Allerdings sei in Mannheim aufgrund der Bevölkerungsdichte und der Industrieanlagen ein besonders hoher Schutzgrad einzuhalten. Sollte der Damm brechen "wären die Auswirkungen fatal", so Stelzer. "Neckarau stünde in kurzer Zeit vier Meter unter Wasser.
Was ist geplant? Der Damm soll so ertüchtig werden, dass er die Stadt für die nächsten 80 bis 100 Jahre vor Überflutungen schützt. Die Dammstrecke wurde in sechs Bauabschnitte aufgeteilt: Großkraftwerk (1), Sportanlagen (2), Dammbegradigung (3), Kleingärten (4), Wohnbebauung (5) und Stadt Mannheim (6). Der Damm wird so stabil gemacht, das er den Wassermassen trotzen kann. Dort wo er nicht hoch genug ist, wird entsprechend aufgeschüttet.
Zudem wird ein durchgängiger Dammverteidigungsweg auf der Landseite gebaut, der heute nur teilweise existiert und oft viel zu schmal ist. Im Fall einer Flut wird auf diesem Weg sämtliches Sicherungsmaterial wie beispielsweise Sandsäcke transportiert. Zudem muss eine baumfreie Zone eingerichtet werden.
Wie viel Bäume müssen gefällt werden? Die genaue Zahl steht zum jetzigen Planungszeitpunkt noch nicht fest. Zunächst lautete die Auskunft aus dem Regierungspräsidium, dass es sich um etwa 1000 Bäume handle. Bei der Info-Veranstaltung gab Jan-Christoph Walter, Referent Dammertüchtigung, jedoch zu, dass es sich um 1000 großstämmige Bäume handelt.
Das bedeutet, dass es insgesamt mehrere Tausend Bäume sein können, die nach dem Willen des RP weichen müssten. Die Dammbegradigung soll helfen, Bäume zu erhalten.
Müssen die Bäume wirklich gefällt werden? Die Experten des RP sagen, dass neue Erkenntnisse, die durch die starken Hochwasser der vergangenen Jahre gewonnen wurden, zeigen, dass Bäume den Damm destabilisieren können. Lowack führte Experten an, die sagen, dass die Baumwurzeln den Damm stabilisieren. Das RP hat zwar das Institut für Boden- und Felsmechanik des Karlsruher Instituts für Technik beauftragt, ein Gutachten zu erstellen, allerdings ist es ein geologisches und kein Baumgutachten.

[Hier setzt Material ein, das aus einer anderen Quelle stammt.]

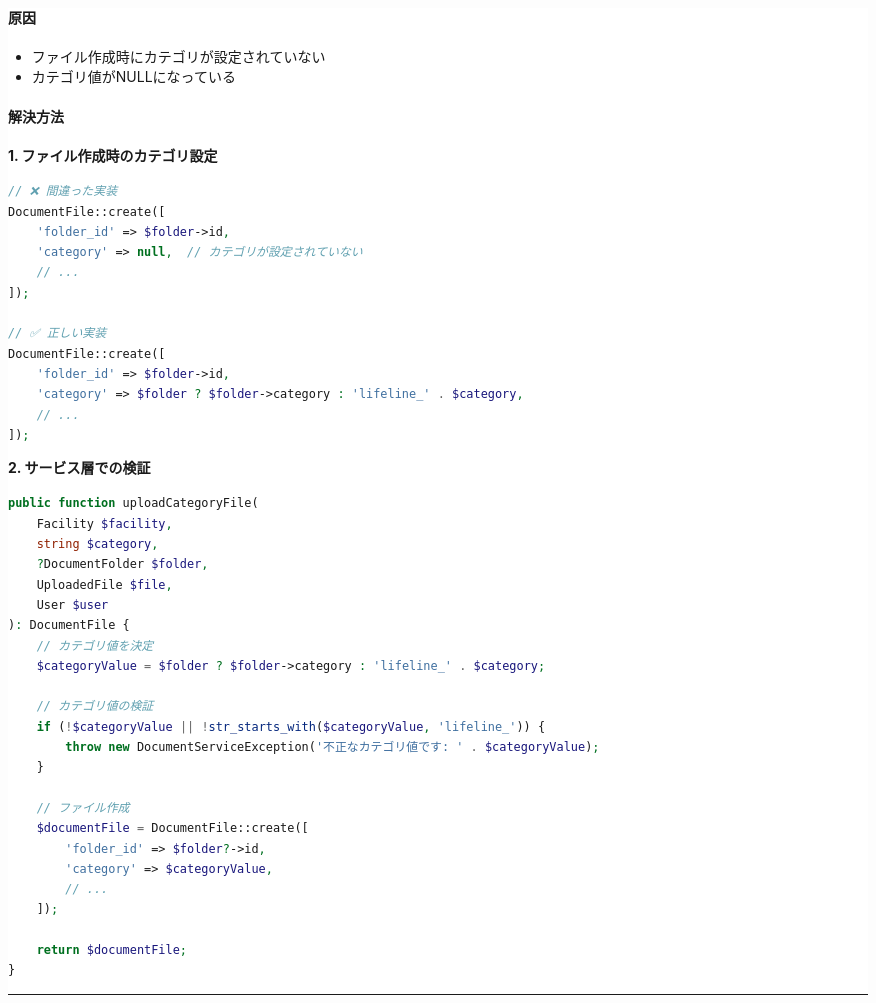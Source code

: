 #### 原因
- ファイル作成時にカテゴリが設定されていない
- カテゴリ値がNULLになっている

#### 解決方法

**1. ファイル作成時のカテゴリ設定**
```php
// ❌ 間違った実装
DocumentFile::create([
    'folder_id' => $folder->id,
    'category' => null,  // カテゴリが設定されていない
    // ...
]);

// ✅ 正しい実装
DocumentFile::create([
    'folder_id' => $folder->id,
    'category' => $folder ? $folder->category : 'lifeline_' . $category,
    // ...
]);
```

**2. サービス層での検証**
```php
public function uploadCategoryFile(
    Facility $facility,
    string $category,
    ?DocumentFolder $folder,
    UploadedFile $file,
    User $user
): DocumentFile {
    // カテゴリ値を決定
    $categoryValue = $folder ? $folder->category : 'lifeline_' . $category;
    
    // カテゴリ値の検証
    if (!$categoryValue || !str_starts_with($categoryValue, 'lifeline_')) {
        throw new DocumentServiceException('不正なカテゴリ値です: ' . $categoryValue);
    }
    
    // ファイル作成
    $documentFile = DocumentFile::create([
        'folder_id' => $folder?->id,
        'category' => $categoryValue,
        // ...
    ]);
    
    return $documentFile;
}
```

---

Da viele Bürger die Befürchtung haben, ein Gutachten des RP sei nicht neutral, fordern sie einen externen Gutachter, der bestimmen soll, ob die Baumwurzeln dem Damm schaden. "Das würde ich dann auch akzeptieren", betonte Lowack. Bei der Sanierung kommen auch Spundwände zum Einsatz, um steilere Böschungen zu ermöglichen - vor allem nahe von Wohnbebauung.
Mit mehr Spundwänden könnten mehr Bäume stehen bleiben, aber: Die normale Bauweise des Damms ist ein Erdbauprofil und kostet 2600 Euro pro Meter. Eine Spundwand sei 2000 Euro teurer, gab Stelzer zu und verwies auf die Pflicht seiner Behörde zur Sparsamkeit.
Was sagt die Stadt Mannheim? "Dass der herrliche Auenwald leidet, treibt uns alle um", erklärte Umweltbürgermeisterin Felicitas Kubala (Grüne). Die Stadtverwaltung ist in die Planungen nicht involviert. Allerdings muss das RP den Antrag auf Planfeststellung bei der Stadt Mannheim einreichen. Kubala bremste die Erwartung des RP, dass der Antrag dieses Jahr noch gestellt werden könne.
Für sie sind auch nach der Informationsveranstaltung einige Fragen offen - vor allem was die Spundwände und die baumfreien Zonen angehe. Gegebenenfalls werde man Gutachten in Auftrag geben. "Gründlichkeit geht hier vor Schnelligkeit", betonte Kubala.